» RECORDS TO USE:
——

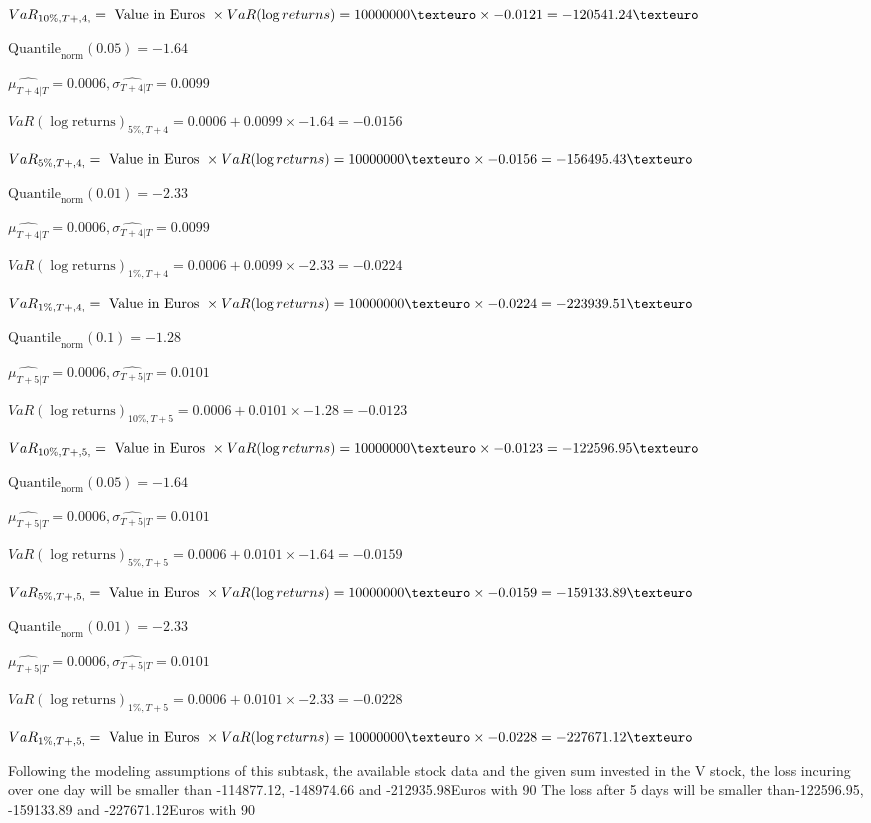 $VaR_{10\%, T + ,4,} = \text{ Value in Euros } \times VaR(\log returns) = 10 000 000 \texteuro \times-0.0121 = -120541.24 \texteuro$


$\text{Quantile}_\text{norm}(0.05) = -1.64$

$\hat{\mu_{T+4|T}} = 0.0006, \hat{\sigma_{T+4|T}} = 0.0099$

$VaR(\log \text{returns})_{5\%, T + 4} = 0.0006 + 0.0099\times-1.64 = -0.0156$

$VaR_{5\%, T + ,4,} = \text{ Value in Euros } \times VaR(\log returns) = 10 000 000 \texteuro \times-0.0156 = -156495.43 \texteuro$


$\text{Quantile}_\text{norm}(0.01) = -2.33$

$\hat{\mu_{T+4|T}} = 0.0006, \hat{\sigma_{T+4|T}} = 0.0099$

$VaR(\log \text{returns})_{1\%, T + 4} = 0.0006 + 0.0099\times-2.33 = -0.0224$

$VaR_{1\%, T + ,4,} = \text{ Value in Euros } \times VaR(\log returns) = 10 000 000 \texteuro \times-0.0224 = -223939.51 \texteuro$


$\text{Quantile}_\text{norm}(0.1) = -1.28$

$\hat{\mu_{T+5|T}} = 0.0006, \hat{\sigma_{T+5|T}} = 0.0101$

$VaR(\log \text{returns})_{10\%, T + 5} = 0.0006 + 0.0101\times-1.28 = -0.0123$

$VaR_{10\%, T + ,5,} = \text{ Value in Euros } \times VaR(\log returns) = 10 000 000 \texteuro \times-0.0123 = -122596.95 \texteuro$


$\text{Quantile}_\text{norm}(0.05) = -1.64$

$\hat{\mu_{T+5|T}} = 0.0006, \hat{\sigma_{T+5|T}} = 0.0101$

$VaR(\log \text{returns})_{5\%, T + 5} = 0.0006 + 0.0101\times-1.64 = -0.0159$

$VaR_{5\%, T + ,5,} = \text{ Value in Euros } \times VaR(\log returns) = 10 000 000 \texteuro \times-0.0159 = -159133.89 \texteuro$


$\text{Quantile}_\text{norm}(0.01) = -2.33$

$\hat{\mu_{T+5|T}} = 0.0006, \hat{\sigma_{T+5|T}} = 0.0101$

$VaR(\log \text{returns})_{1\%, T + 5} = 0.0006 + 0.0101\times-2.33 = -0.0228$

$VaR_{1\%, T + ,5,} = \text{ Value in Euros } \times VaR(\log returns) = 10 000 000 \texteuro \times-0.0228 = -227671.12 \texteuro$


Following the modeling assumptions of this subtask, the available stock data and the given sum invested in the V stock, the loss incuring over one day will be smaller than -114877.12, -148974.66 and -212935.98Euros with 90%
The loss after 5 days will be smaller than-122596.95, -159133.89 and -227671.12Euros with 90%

——

» WORK INSTRUCTIONS:
Every line above from the line with "000 \texteuro \times-0.0156 = -156495.43 \texteuro$" to the line with "0.0099\times-2.33 = -0.0224$", both included, must be reproduced exactly, and no other line may appear.

» OUTPUT OF THE TASK:
$VaR_{5\%, T + ,4,} = \text{ Value in Euros } \times VaR(\log returns) = 10 000 000 \texteuro \times-0.0156 = -156495.43 \texteuro$


$\text{Quantile}_\text{norm}(0.01) = -2.33$

$\hat{\mu_{T+4|T}} = 0.0006, \hat{\sigma_{T+4|T}} = 0.0099$

$VaR(\log \text{returns})_{1\%, T + 4} = 0.0006 + 0.0099\times-2.33 = -0.0224$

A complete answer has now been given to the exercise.